Laboratories & Projects
The GRIP-Lab is devoted to understanding the causes, consequences,
and intersections of race and gender inequality in planning education,
practice, and research. The primary objective of the GRIP-Lab
is to ask relevant, targeted questions about gender and race
inequality in planning, and use every tool available (empirical,
experimental, theoretical), and action research to answer these questions.
The broader objective of the lab is to use multi-method approaches to
improve education, public decision-making, and policy around issues related
to the intersections of race and gender inequality in US, transnational,
and International planning
LEAM is a process of modeling, visualization, and testing the impacts of land-use policy decisions. Through dynamic spatial modeling and Web-based interface, LEAM simulates land-use change across space and time, providing a basis for discussion and decision-making in planning.

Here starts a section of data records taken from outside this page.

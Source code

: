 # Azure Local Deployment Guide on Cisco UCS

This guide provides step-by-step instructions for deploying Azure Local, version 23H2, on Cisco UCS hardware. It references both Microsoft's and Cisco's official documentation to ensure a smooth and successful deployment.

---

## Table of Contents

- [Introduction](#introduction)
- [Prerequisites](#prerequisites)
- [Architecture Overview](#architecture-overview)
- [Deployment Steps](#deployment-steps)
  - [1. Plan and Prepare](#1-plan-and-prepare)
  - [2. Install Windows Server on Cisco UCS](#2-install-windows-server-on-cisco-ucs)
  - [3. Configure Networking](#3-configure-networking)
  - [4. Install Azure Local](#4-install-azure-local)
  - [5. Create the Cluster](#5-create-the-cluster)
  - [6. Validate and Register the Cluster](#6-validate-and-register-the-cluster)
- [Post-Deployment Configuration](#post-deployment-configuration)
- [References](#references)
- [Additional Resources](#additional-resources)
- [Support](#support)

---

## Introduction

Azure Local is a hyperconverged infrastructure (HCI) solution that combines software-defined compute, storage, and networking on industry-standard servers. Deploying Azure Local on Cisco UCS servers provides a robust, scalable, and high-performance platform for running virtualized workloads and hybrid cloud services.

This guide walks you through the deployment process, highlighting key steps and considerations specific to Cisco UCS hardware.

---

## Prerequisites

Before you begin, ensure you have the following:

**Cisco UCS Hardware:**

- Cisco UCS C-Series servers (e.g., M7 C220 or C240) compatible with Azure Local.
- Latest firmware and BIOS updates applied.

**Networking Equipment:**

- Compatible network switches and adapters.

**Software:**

REAL provides timely, high quality analytical economic information for a variety of uses such as public policy decision making by public sector agencies and for strategic marketing in the private sector. REAL's capabilities revolve around comprehensive state and metropolitan models that integrate econometric and input-output analysis to provide for both impact and forecasting analyses
The forces influencing regional prosperity are still poorly understood, and the effects of many public policies on regional economies remain unclear. The REAP Research Group addresses those gaps through a strategic program of research on regional development, policy evaluation methods, enriched data systems, institutional practices, and policy implementation.

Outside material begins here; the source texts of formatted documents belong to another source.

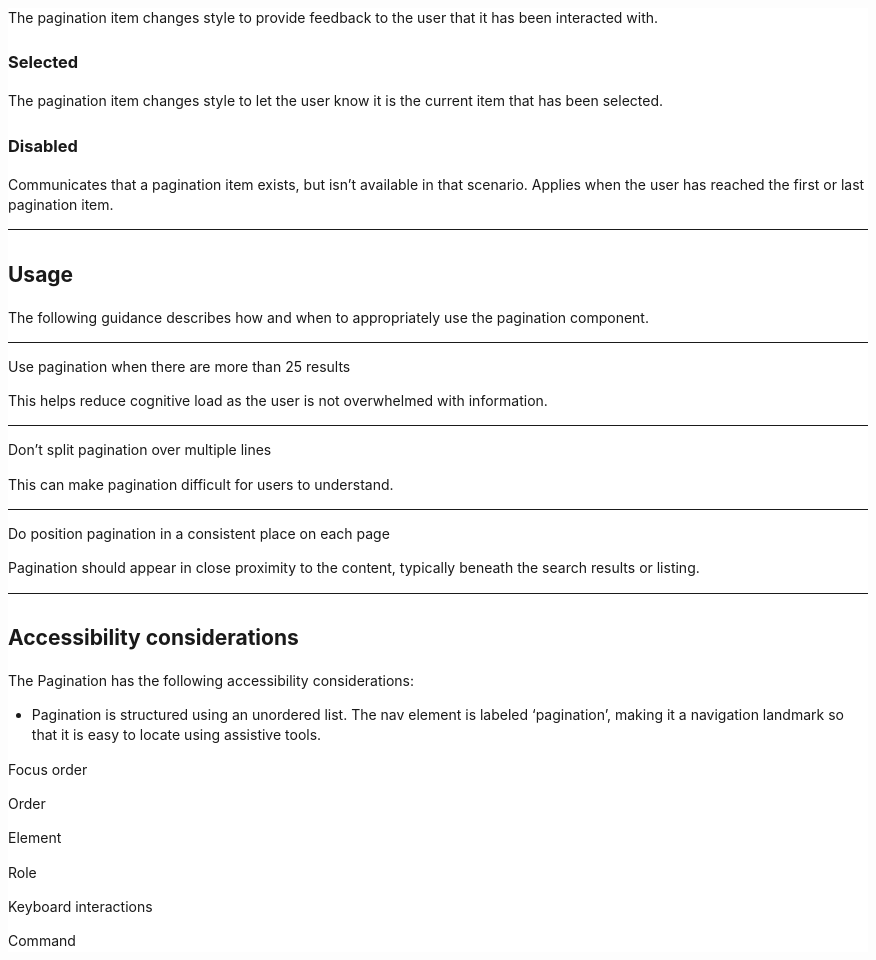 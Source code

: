 The pagination item changes style to provide feedback to the user that it has been interacted with.

### Selected

The pagination item changes style to let the user know it is the current item that has been selected.

### Disabled

Communicates that a pagination item exists, but isn’t available in that scenario. Applies when the user has reached the first or last pagination item.

* * *

Usage
-----

The following guidance describes how and when to appropriately use the pagination component.

* * *

Use pagination when there are more than 25 results

This helps reduce cognitive load as the user is not overwhelmed with information.

* * *

Don’t split pagination over multiple lines

This can make pagination difficult for users to understand.

* * *

Do position pagination in a consistent place on each page

Pagination should appear in close proximity to the content, typically beneath the search results or listing.

* * *

Accessibility considerations
----------------------------

The Pagination has the following accessibility considerations:  
  

*   Pagination is structured using an unordered list. The nav element is labeled ‘pagination’, making it a navigation landmark so that it is easy to locate using assistive tools.
    

Focus order

Order

Element

Role

Keyboard interactions

Command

The Spatial Policy Analysis Research Consortium is a voluntary association of faculty members and their students who share interests in quantitative social science research on public policy issues with important spatial, regional, state, and local dimensions. Faculty in the group regularly share the results of their work-in-progress through the SPARC Seminar Series. Financial and other support for SPARC is provided by the ACES Office of Research and the Institute for Government and Public Affairs.